Plan B - Morning After Pill

Posted by DCampbell aka Puteri | 8/24/2007 02:09:00 PM | | 0 comments »

Many people have known for a long time that after unprotected sex, one can take a large dose of the contraceptive pill and it can prevent pregnancy. Plan B is just the "large number of pills" put together in one tablet.

I do not oppose the use of contraceptive pills, so to me this is just another version of the pill for pregnancy prevention. What I am against is abortion after pregnancy has been ascertained. The only danger of the easy access of this pill is that it might promote more promiscuity among the young who refused to use the condom and prefer to take the Plan B pill. We still don't know the long term effects of frequent use of this pregnancy prevention pill.

WASHINGTON (Reuters) -- Sales of the Plan B "morning-after pill" nearly doubled in the past year, exceeding expectations after the U.S. government allowed adults to buy the emergency contraceptive without a prescription.

A three-year battle ended last August when the Food and Drug Administration decided that women and men 18 and older could buy the Barr Pharmaceuticals Inc. product without a doctor's order if they showed proof of age at a pharmacy.

"More women know about it, and it's just becoming much more part of their mainstream reproductive health care," Planned Parenthood President Cecile Richards said.

Plan B pills contain higher doses of progestin, a hormone used in prescription birth-control pills for 35 years. Two Plan B pills reduce odds of pregnancy by 89 percent if taken within 72 hours of sexual intercourse, studies show.
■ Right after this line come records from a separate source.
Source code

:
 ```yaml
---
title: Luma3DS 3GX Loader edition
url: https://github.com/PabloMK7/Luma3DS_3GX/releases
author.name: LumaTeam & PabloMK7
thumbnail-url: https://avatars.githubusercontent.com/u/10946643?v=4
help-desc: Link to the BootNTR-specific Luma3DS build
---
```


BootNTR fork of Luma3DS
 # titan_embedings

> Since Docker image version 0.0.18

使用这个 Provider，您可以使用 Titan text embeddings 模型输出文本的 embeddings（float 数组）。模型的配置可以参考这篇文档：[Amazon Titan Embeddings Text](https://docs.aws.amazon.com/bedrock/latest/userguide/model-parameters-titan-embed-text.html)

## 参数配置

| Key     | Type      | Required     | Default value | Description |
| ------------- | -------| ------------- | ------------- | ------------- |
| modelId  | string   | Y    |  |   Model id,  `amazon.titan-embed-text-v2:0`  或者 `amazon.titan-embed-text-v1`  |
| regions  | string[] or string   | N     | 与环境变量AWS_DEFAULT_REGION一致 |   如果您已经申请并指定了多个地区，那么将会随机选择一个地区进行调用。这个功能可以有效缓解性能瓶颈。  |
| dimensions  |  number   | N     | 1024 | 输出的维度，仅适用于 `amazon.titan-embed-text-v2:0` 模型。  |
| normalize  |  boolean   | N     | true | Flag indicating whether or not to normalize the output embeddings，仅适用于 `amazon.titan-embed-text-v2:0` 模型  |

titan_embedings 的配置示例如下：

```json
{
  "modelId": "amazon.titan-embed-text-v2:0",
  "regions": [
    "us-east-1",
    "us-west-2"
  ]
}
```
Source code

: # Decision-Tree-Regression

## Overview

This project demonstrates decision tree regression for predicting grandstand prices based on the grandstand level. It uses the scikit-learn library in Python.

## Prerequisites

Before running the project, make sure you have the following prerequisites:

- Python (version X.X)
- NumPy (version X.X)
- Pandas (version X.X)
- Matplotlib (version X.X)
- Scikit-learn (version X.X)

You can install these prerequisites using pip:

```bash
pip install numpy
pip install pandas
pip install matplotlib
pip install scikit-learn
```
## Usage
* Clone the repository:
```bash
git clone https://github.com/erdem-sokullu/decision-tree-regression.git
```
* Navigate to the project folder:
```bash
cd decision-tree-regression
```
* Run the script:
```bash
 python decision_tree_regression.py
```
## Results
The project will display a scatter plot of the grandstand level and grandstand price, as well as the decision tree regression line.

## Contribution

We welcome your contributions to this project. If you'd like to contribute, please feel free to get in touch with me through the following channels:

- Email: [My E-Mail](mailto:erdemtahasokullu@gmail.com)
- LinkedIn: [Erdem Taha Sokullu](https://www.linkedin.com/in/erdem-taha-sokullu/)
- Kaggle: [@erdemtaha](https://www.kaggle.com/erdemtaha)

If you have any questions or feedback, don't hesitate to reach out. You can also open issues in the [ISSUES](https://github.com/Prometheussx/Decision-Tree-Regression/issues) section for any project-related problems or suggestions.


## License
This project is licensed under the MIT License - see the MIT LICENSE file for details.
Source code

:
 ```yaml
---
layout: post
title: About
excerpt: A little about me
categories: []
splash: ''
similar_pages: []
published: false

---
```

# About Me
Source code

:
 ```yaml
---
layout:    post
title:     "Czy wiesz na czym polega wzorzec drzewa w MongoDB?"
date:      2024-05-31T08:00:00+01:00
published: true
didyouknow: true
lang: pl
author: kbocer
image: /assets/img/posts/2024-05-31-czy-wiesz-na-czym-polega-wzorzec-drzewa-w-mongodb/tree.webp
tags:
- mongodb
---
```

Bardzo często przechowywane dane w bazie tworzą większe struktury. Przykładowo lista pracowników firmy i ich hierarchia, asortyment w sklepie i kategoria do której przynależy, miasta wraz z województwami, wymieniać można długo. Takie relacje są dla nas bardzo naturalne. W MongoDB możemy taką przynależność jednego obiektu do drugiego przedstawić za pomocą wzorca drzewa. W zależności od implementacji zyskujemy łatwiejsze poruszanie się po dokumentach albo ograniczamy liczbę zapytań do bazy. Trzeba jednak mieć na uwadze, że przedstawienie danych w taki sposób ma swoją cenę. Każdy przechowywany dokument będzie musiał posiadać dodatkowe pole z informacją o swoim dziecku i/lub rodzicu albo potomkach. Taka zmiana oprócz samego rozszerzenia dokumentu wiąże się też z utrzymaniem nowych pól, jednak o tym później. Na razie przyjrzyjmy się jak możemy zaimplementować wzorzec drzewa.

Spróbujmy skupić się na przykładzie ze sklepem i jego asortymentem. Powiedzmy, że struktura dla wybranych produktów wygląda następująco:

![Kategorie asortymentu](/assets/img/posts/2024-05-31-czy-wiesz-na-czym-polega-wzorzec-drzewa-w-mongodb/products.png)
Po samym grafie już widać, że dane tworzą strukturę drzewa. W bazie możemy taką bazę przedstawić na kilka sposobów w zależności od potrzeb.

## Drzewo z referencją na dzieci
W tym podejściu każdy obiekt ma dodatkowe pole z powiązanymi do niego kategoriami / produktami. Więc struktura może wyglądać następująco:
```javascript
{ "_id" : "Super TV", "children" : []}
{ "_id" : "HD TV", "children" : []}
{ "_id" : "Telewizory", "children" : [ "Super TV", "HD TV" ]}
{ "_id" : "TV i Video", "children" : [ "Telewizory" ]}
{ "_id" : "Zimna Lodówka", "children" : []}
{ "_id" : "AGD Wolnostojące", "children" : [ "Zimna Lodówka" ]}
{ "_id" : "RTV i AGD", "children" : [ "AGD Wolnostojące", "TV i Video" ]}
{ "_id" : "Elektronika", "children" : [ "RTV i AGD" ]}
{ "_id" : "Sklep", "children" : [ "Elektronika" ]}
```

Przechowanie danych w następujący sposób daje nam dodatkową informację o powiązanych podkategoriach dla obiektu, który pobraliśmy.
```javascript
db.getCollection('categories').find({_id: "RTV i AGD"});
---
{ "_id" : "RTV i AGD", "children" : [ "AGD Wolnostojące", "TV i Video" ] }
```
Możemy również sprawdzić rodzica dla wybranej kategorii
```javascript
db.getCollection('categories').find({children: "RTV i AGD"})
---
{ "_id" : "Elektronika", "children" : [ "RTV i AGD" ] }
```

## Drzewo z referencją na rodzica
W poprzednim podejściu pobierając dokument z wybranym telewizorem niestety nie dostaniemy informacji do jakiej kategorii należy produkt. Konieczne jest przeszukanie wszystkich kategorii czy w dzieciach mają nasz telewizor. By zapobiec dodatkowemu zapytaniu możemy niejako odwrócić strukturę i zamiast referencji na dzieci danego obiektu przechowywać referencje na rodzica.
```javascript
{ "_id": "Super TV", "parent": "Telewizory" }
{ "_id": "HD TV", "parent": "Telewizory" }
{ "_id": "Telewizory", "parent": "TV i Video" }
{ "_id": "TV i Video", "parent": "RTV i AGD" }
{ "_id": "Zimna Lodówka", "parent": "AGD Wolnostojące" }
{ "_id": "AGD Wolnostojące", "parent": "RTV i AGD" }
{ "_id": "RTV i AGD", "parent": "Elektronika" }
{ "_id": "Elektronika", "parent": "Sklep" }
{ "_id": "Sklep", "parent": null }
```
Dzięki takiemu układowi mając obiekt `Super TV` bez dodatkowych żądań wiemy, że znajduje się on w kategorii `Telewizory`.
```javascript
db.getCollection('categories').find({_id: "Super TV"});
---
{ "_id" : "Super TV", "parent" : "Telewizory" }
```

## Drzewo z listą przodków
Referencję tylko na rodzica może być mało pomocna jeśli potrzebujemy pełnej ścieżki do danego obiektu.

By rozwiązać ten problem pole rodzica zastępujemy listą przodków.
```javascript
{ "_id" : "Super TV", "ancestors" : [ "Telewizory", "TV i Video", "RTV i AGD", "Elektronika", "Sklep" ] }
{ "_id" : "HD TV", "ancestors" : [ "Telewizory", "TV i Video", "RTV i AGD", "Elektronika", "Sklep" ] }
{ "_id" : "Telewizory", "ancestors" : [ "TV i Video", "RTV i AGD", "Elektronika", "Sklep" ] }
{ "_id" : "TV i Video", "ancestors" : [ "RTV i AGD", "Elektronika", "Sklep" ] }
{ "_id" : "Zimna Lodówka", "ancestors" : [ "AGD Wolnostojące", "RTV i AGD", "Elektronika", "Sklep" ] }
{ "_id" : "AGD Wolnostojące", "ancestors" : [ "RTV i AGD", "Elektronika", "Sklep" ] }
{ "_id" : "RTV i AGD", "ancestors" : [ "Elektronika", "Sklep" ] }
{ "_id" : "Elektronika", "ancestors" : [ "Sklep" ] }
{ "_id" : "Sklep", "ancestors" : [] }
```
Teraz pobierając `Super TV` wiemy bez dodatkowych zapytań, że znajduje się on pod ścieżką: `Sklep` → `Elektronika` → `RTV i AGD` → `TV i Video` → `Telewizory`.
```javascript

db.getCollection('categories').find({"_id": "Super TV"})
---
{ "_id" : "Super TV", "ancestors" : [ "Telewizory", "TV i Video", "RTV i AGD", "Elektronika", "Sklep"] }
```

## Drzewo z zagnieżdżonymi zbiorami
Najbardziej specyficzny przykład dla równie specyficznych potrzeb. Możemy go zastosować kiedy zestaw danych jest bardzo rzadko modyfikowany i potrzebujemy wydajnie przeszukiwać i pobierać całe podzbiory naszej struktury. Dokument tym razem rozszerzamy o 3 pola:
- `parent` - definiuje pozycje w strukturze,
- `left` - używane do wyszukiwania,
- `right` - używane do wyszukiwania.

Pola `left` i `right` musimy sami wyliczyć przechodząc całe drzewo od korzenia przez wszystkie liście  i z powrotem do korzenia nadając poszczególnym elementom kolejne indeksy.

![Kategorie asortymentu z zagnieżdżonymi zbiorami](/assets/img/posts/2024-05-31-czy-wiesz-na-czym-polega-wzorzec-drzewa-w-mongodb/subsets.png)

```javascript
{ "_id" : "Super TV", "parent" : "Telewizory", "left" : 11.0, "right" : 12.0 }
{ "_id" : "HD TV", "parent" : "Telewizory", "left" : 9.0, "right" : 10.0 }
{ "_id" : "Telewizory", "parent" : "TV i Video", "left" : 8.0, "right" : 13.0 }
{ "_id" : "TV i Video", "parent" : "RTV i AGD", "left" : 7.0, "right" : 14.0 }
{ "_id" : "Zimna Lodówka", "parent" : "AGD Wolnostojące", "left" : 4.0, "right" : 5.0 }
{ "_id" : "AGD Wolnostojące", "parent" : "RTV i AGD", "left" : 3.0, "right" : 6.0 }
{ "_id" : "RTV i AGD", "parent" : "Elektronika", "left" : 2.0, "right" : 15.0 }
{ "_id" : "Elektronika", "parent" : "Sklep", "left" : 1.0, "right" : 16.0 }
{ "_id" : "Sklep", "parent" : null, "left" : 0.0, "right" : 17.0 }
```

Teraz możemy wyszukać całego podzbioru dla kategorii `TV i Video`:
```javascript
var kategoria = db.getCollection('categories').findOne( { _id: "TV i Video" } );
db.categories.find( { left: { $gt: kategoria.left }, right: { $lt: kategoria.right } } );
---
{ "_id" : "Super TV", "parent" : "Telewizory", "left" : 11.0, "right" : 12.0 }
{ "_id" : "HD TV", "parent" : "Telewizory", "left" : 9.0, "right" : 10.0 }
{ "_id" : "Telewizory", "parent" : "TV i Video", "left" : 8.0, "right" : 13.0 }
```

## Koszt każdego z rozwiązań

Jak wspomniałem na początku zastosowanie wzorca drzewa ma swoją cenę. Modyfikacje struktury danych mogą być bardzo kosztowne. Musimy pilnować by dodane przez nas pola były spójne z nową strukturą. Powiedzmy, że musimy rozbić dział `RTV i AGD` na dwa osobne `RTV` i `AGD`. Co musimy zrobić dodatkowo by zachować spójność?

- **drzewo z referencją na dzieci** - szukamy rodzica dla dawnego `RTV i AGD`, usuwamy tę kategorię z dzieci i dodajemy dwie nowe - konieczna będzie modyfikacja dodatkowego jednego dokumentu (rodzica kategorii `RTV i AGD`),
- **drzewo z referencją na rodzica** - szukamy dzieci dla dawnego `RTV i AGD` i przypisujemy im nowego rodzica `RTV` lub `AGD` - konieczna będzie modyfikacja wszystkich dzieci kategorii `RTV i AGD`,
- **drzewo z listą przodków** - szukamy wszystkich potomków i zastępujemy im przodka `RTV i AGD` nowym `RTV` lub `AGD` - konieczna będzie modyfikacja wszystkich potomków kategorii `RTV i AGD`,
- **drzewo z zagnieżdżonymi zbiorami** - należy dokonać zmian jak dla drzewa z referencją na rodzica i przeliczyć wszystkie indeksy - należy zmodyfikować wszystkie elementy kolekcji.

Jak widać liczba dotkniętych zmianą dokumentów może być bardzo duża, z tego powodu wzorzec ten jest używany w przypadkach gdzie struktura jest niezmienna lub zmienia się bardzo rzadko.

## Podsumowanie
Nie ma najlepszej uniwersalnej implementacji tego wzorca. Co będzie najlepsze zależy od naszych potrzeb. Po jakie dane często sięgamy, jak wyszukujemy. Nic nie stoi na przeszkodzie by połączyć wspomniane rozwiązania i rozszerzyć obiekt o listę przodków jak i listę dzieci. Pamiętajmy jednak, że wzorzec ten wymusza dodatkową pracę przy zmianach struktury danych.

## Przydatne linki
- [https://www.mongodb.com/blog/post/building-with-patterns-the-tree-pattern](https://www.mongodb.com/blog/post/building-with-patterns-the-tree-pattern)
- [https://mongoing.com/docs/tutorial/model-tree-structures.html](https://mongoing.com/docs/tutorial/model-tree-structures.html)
Plan B sales hit about $40 million a year when the product required a prescription for all women. Industry analysts and Barr projected nonprescription access for adults, approved in August 2006, could boost sales to about $60 million in 2007.

The popularity of Plan B has exceeded those estimates.

Barr launched the nonprescription version last November, and the company predicts 2007 sales will reach about $80 million.

"We believe (sales) will continue to grow," Barr spokeswoman Carol Cox said.